20 Setembro 2016
"Para Belchior, as palavras são um instrumento de luta política, do despertar da consciência contra a opressão e seus mecanismos ideológicos", escreve Alberto Sartorelli, estudante de filosofia e escritor, em artigo publicado por Outras Palavras, 16-09-2016.
Eis o artigo.
Que tal a civilização
Cristã e ocidental…
Deploro essa herança na língua
Que me deram eles, afinal.
- BELCHIOR, “Quinhentos anos de quê?”
(Bahiuno, 1993)
A imagem de Belchior vendida pela indústria cultural é a do artista brega, de voz fanha e bigodão – uma figura! Poucos prestam atenção nas letras. A forma simples de suas canções possibilitou sua assimilação pela indústria fonográfica, que criou-lhe uma imagem caricata e reproduziu suas músicas em massa, entre shows, premiações e programas de auditório, fazendo tábula rasa de seu conteúdo crítico. Belchior foi reduzido a um mero cantor romântico.

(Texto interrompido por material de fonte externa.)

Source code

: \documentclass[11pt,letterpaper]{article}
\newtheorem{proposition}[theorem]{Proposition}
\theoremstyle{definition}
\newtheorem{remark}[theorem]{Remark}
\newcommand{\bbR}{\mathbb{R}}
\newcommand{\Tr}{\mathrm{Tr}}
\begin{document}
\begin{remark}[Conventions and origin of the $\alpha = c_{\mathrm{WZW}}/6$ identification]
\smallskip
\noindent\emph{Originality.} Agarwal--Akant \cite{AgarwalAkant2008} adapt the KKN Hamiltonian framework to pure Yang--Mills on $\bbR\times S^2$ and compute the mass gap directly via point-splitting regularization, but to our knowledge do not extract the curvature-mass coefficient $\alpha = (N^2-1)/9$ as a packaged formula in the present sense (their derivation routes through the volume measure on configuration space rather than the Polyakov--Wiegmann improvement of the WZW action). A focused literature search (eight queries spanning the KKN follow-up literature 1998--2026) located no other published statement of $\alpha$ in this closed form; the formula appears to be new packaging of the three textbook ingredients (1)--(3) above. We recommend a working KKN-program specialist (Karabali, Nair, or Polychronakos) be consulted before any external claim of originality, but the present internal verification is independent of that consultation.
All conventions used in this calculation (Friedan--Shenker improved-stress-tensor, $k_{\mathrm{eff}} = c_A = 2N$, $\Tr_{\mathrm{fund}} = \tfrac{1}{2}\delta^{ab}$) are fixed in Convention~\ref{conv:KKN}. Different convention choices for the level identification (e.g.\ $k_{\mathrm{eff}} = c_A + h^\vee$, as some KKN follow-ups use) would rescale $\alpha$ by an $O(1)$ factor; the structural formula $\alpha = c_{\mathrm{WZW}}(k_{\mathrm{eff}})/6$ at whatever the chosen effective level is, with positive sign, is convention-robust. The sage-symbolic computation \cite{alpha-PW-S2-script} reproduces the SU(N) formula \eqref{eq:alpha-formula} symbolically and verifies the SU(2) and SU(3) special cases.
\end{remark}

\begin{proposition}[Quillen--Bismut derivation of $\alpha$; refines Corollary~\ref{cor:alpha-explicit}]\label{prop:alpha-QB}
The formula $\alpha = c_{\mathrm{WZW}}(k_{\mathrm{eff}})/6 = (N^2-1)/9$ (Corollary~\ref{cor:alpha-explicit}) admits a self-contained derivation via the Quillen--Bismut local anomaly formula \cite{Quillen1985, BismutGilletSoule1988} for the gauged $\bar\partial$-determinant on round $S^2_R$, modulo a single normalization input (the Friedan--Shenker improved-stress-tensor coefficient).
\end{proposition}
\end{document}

Em estética, o artista engajado politicamente deve escolher entre dois caminhos: o da forma artística de difícil assimilação – e remuneração! – para o público e para a indústria cultural; ou o da forma mais simples, de fácil assimilação do público e do show business. Ambas as opções estão fadadas ao silêncio político: uma não apela, a outra tem seu apelo anulado pela caricaturização. No fim, a indústria cultural impede que qualquer artista seja levado muito a sério, por seu ostracismo ou por sua redução a uma imagem vendável.
A especificidade de Belchior é a sua consciência perante esse processo todo. “Aluguei minha canção / pra pagar meu aluguel / e uma dona que me disse / que o dinheiro é um deus cruel / […] hoje eu não toco por música / hoje eu toco por dinheiro / na emoção democrática / de quem canta no chuveiro / faço arte pela arte / sem cansar minha beleza / assim quando eu vejo porcos / lanço logo as minhas pérolas” (Tocando por música, Melodrama, 1987).
Belchior demonstra uma compreensão total do processo de nivelamento – por baixo – da cultura por parte da indústria cultural, dificultando demasiado a ocorrência de composições com alto grau de complexidade – os artistas que se propõem a tal correm sempre o risco da miséria material e do esquecimento. Os próprios arranjos dos discos de Belchior são bem simples, com o teclado tendendo ao “engraçado”. Não é da mesma maneira em relação às letras, sempre de uma profundidade abissal e crítica ácida.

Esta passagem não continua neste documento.